Upon examination of the Phase 1 application_classification implementation, we determined that most of the matrices could be transposed to attain better memory locality. In the original implementation, there were a number of column-wise operations (max reduce on columns; softmax normalization of columns). Transposing these matrices converts these into row-wise operations, and yields a substantial speedup. For example, on the rmat18 benchmark dataset, this reformulation yields a 6.44x speedup on a single GPU.
“Transposing” the problem also makes it more suitable for multi-GPU parallelism, via row-wise chunking of the data matrices. Chunks are manually scattered across GPUs using cudaMemcpy. Most of the kernels in Region 2 require no communication between GPUs, which leads to good scaling. The small amount of communication that is required is done by enabling peer access, with remote memory loads / stores happening over NVLink.
Because it is not a canonical graph workload, application_classification is written outside of Gunrock using the thrust and cub libraries (as in HIVE Phase 1).
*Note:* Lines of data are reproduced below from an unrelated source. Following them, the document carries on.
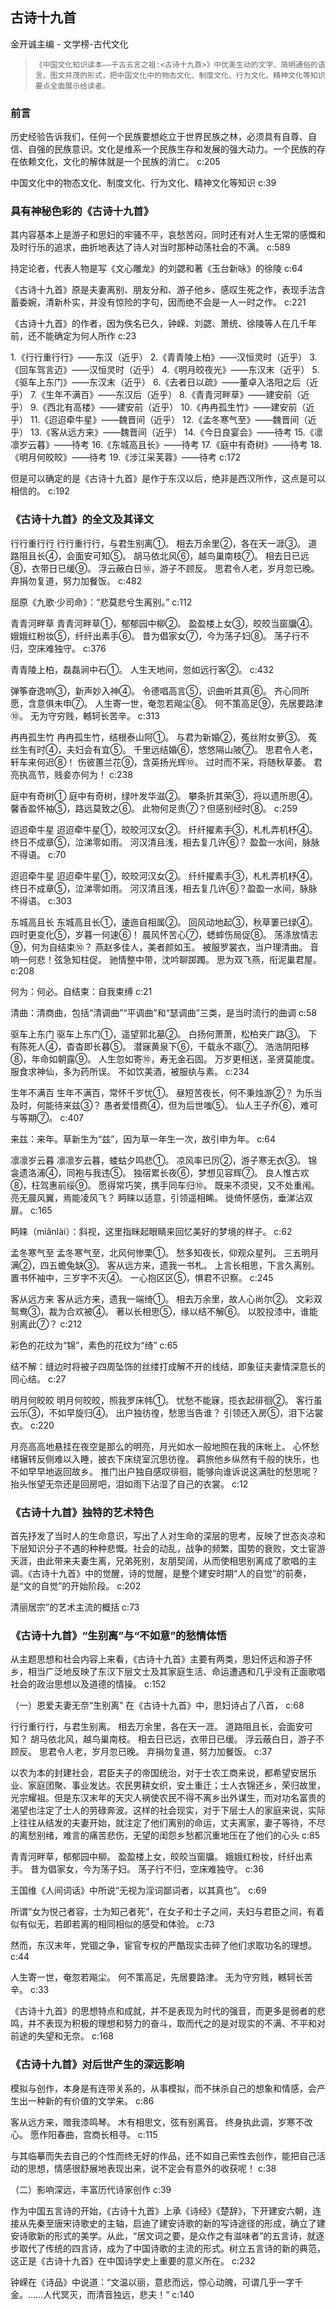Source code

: ## 古诗十九首

金开诚主编  -  文学榜-古代文化

>     《中国文化知识读本——千古五言之祖:<古诗十九首>》中优美生动的文字、简明通俗的语言、图文并茂的形式，把中国文化中的物态文化、制度文化、行为文化、精神文化等知识要点全面展示给读者。


### 前言

历史经验告诉我们，任何一个民族要想屹立于世界民族之林，必须具有自尊、自信、自强的民族意识。文化是维系一个民族生存和发展的强大动力。一个民族的存在依赖文化，文化的解体就是一个民族的消亡。 c:205

中国文化中的物态文化、制度文化、行为文化、精神文化等知识 c:39

### 具有神秘色彩的《古诗十九首》

其内容基本上是游子和思妇的牢骚不平，哀愁苦闷，同时还有对人生无常的感慨和及时行乐的追求，曲折地表达了诗人对当时那种动荡社会的不满。 c:589

持定论者，代表人物是写《文心雕龙》的刘勰和著《玉台新咏》的徐陵 c:64

《古诗十九首》原是夫妻离别、朋友分和、游子他乡、感叹生死之作，表现手法含蓄委婉，清新朴实，并没有惊险的字句，因而绝不会是一人一时之作。 c:221

《古诗十九首》的作者，因为佚名已久，钟嵘、刘勰、萧统、徐陵等人在几千年前，还不能确定为何人所作 c:23

1.《行行重行行》——东汉（近乎） 
    2.《青青陵上柏》——汉恒灵时（近乎） 
    3.《回车驾言迈》——汉恒灵时（近乎） 
    4.《明月皎夜光》——东汉末（近乎） 
    5.《驱车上东门》——东汉末（近乎） 
    6.《去者日以疏》——董卓入洛阳之后（近乎） 
    7.《生年不满百》——东汉后（近乎） 
    8.《青青河畔草》——建安前（近乎） 
    9.《西北有高楼》——建安前（近乎） 
    10.《冉冉孤生竹》——建安前（近乎） 
    11.《迢迢牵牛星》——魏晋间（近乎） 
    12.《孟冬寒气至》——魏晋间（近乎） 
    13.《客从远方来》——魏晋间（近乎） 
    14.《今日良宴会》——待考 
    15.《凛凛岁云暮》——待考 
    16.《东城高且长》——待考 
    17.《庭中有奇树》——待考 
    18.《明月何皎皎》——待考 
    19.《涉江采芙蓉》——待考 c:172

但是可以确定的是《古诗十九首》是作于东汉以后，绝非是西汉所作，这点是可以相信的。 c:192

### 《古诗十九首》的全文及其译文

行行重行行    行行重行行，与君生别离①。    相去万余里②，各在天一涯③。    道路阻且长④，会面安可知⑤。    胡马依北风⑥，越鸟巢南枝⑦。    相去日已远⑧，衣带日已缓⑨。    浮云蔽白日⑩，游子不顾反。    思君令人老，岁月忽已晚。    弃捐勿复道，努力加餐饭。 c:482

屈原《九歌·少司命》：“悲莫悲兮生离别。” c:112

青青河畔草    青青河畔草①，郁郁园中柳②。    盈盈楼上女③，皎皎当窗牖④。    娥娥红粉妆⑤，纤纤出素手⑥。    昔为倡家女⑦，今为荡子妇⑧。    荡子行不归，空床难独守。 c:376

青青陵上柏，磊磊涧中石①。    人生天地间，忽如远行客②。 c:432

弹筝奋逸响③，新声妙入神④。    令德唱高言⑤，识曲听其真⑥。    齐心同所愿，含意俱未申⑦。    人生寄一世，奄忽若飚尘⑧。    何不策高足⑨，先居要路津⑩。    无为守穷贱，轗轲长苦辛。 c:313

冉冉孤生竹    冉冉孤生竹，结根泰山阿①。    与君为新婚②，菟丝附女萝③。    菟丝生有时④，夫妇会有宜⑤。    千里远结婚⑥，悠悠隔山陂⑦。    思君令人老，轩车来何迟⑧！    伤彼蕙兰花⑨，含英扬光辉⑩。    过时而不采，将随秋草萎。    君亮执高节，贱妾亦何为！ c:238

庭中有奇树①    庭中有奇树，绿叶发华滋②。    攀条折其荣③，将以遗所思④。    馨香盈怀袖⑤，路远莫致之⑥。    此物何足贵⑦？但感别经时⑧。 c:259

迢迢牵牛星 
迢迢牵牛星①，皎皎河汉女②。 
纤纤擢素手③，札札弄机杼④。 
终日不成章⑤，泣涕零如雨。 
河汉清且浅，相去复几许⑥？ 
盈盈一水间，脉脉不得语。 
 c:70

迢迢牵牛星    迢迢牵牛星①，皎皎河汉女②。    纤纤擢素手③，札札弄机杼④。    终日不成章⑤，泣涕零如雨。    河汉清且浅，相去复几许⑥？盈盈一水间，脉脉不得语。 c:303

东城高且长    东城高且长①，逶迤自相属②。    回风动地起③，秋草萋已绿④。    四时更变化⑤，岁暮一何速⑥！    晨风怀苦心⑦，蟋蟀伤局促⑧。    荡涤放情志⑨，何为自结束⑩？    燕赵多佳人，美者颜如玉。    被服罗裳衣，当户理清曲。    音响一何悲！弦急知柱促。    驰情整中带，沈吟聊踯躅。    思为双飞燕，衔泥巢君屋。 c:208

何为：何必。自结束：自我束缚 c:21

清曲：清商曲，包括“清调曲”“平调曲”和“瑟调曲”三类，是当时流行的曲调 c:58

驱车上东门 
    驱车上东门①，遥望郭北墓②。 
    白扬何萧萧，松柏夹广路③。 
    下有陈死人④，杳杳即长暮⑤。 
    潜寐黄泉下⑥，千载永不寤⑦。 
    浩浩阴阳移⑧，年命如朝露⑨。 
    人生忽如寄⑩，寿无金石固。 
    万岁更相送，圣贤莫能度。 
    服食求神仙，多为药所误。 
    不如饮美酒，被服纨与素。 c:234

生年不满百    生年不满百，常怀千岁忧①。    昼短苦夜长，何不秉烛游②？    为乐当及时，何能待来兹③？    愚者爱惜费④，但为后世嗤⑤。    仙人王子乔⑥，难可与等期⑦。 c:407

来兹：来年。草新生为“兹”，因为草一年生一次，故引申为年。 c:64

凛凛岁云暮    凛凛岁云暮，蝼蛄夕鸣悲①。    凉风率已厉②，游子寒无衣③。    锦衾遗洛浦④，同袍与我违⑤。    独宿累长夜⑥，梦想见容辉⑦。    良人惟古欢⑧，枉驾惠前绥⑨。    愿得常巧笑，携手同车归⑩。    既来不须臾，又不处重闱。    亮无晨风翼，焉能凌风飞？    眄睐以适意，引领遥相睎。    徙倚怀感伤，垂涕沾双扉。 c:165

眄睐（miǎnlài）：斜视，这里指眯起眼睛来回忆美好的梦境的样子。 c:62

孟冬寒气至 
    孟冬寒气至，北风何惨栗①。 
    愁多知夜长，仰观众星列。 
    三五明月满②，四五蟾兔缺③。 
    客从远方来，遗我一书札。 
    上言长相思，下言久离别。 
    置书怀袖中，三岁字不灭④。 
    一心抱区区⑤，惧君不识察。 c:245

客从远方来 
    客从远方来，遗我一端绮①。 
    相去万余里，故人心尚尔②。 
    文彩双鸳鸯③，裁为合欢被④。 
    著以长相思⑤，缘以结不解⑥。 
    以胶投漆中，谁能别离此⑦？ c:212

彩色的花纹为“锦”，素色的花纹为“绮” c:65

结不解：缝边时将被子四周坠饰的丝缕打成解不开的线结，即象征夫妻情深意长的同心结。 c:27

明月何皎皎 
    明月何皎皎，照我罗床帏①。 
    忧愁不能寐，揽衣起徘徊②。 
    客行虽云乐③，不如早旋归④。 
    出户独彷徨，愁思当告谁？ 
    引领还入房⑤，泪下沾裳衣。 c:220

月亮高高地悬挂在夜空是那么的明亮，月光如水一般地照在我的床帐上。    心怀愁绪辗转反侧难以入睡，披衣下床绕室沉思彷徨。    羁旅他乡纵然有千般的快乐，也不如早早地返回故乡。    推门出户独自感叹徘徊，能够向谁诉说这满肚的愁思呢？    抬头怅望无奈还是回房吧，泪如雨下沾湿了自己的衣裳。 c:12

### 《古诗十九首》独特的艺术特色

首先抒发了当时人的生命意识，写出了人对生命的深层的思考，反映了世态炎凉和下层知识分子不遇的种种悲慨。社会的动乱，战争的频繁，国势的衰败，文士宦游天涯，由此带来夫妻生离，兄弟死别，友朋契阔，从而使相思别离成了歌唱的主调。《古诗十九首》中的觉醒，诗的觉醒，是整个建安时期“人的自觉”的前奏，是“文的自觉”的开始阶段。 c:202

清丽居宗”的艺术主流的概括 c:73

### 《古诗十九首》“生别离”与“不如意”的愁情体悟

从主题思想和社会内容上来看，《古诗十九首》主要有两类，思妇怀远和游子怀乡，相当广泛地反映了东汉下层文士及其家庭生活、命运遭遇和几乎没有正面歌唱社会的政治思想以及道德的情操。 c:152

（一）恩爱夫妻无奈“生别离”    在《古诗十九首》中，思妇诗占了八首， c:68

行行重行行，与君生别离。    相去万余里，各在天一涯。    道路阻且长，会面安可知？    胡马依北风，越鸟巢南枝。    相去日已远，衣带日已缓。    浮云蔽白日，游子不顾反。    思君令人老，岁月忽已晚。    弃捐勿复道，努力加餐饭。 c:37

以农为本的封建社会，君臣夫子的帝国统治，对于士农工商来说，都希望安居乐业、家庭团聚、事业发达。农民男耕女织，安土重迁；士人衣锦还乡，荣归故里，光宗耀祖。但是东汉末年的天灾人祸使农民不得不离乡出外谋生，而对功名富贵的渴望也注定了士人的劳碌奔波。这样的社会现实，对于下层士人的家庭来说，实际上往往从结发的夫妻开始，就注定了他们离别的命运，丈夫离家，妻子等待，不尽的离愁别绪，难言的痛苦悲伤，无望的闺怨乡愁都沉重地压在了他们的心头 c:85

青青河畔草，郁郁园中柳。 
    盈盈楼上女，皎皎当窗牖。 
    娥娥红粉妆，纤纤出素手。 
    昔为倡家女，今为荡子妇。 
    荡子行不归，空床难独守。 c:36

王国维《人间词话》中所说“无视为淫词鄙词者，以其真也”。 c:69

所谓“女为悦己者容，士为知己者死”，在女子和士子之间，夫妇与君臣之间，有着似有似无，若即若离的相同相似的感受和体验。 c:73

然而，东汉末年，党锢之争，宦官专权的严酷现实击碎了他们求取功名的理想。 c:44

人生寄一世，奄忽若飚尘。    何不策高足，先居要路津。    无为守穷贱，轗轲长苦辛。 c:33

《古诗十九首》的思想特点和成就，并不是表现为时代的强音，而更多是弱者的悲鸣，并不表现为积极的理想和努力的奋斗，取而代之的是对现实的不满、不平和对前途的失望和无奈。 c:168

### 《古诗十九首》对后世产生的深远影响

模拟与创作，本身是有连带关系的，从事模拟，而不抹杀自己的想象和情感，会产生出一种新的有价值的文学来。 c:86

客从远方来，赠我漆鸣琴。 
    木有相思文，弦有别离音。 
    终身执此调，岁寒不改心。 
    愿作阳春曲，宫商长相寻。 c:115

与其临摹而失去自己的个性而终无好的作品，还不如自己索性去创作，能把自己活动的思想，情感很舒展地表现出来，说不定会有意外的收获呢！ c:38

（二）影响深远，丰富历代诗家创作 c:39

作为中国五言诗的开始，《古诗十九首》上承《诗经》《楚辞》，下开建安六朝，连接从先秦至唐宋诗歌史的主轴，启迪了建安诗歌的新的写诗途径的形成，确立了建安诗歌新的形式的美学。从此，“居文词之要，是众作之有滋味者”的五言诗，就逐步取代了传统的四言诗，成为了中国诗歌的主流的形式。树立五言诗的新的典范，这正是《古诗十九首》在中国诗学史上重要的意义所在。 c:232

钟嵘在《诗品》中说道：“文温以丽，意悲而远，惊心动魄，可谓几乎一字千金。……人代冥灭，而清音独远，悲夫！” c:140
How To Run This Application on NVIDIA’s DGX-2#
Prerequisites#
The setup process assumes Anaconda is already installed.
git clone \
https://github.com/porumbes/application_classification \
-b dev/mgpu_manual_reduce
cd application_classification
# prep binary input data
./hive-gen-data.sh
# build
make -j16
Verify git SHA: commit 7e20dd05126c174c51b7155cb1f2f9e3084080b3
Partitioning the input dataset#
Partitioning is done automatically by the application.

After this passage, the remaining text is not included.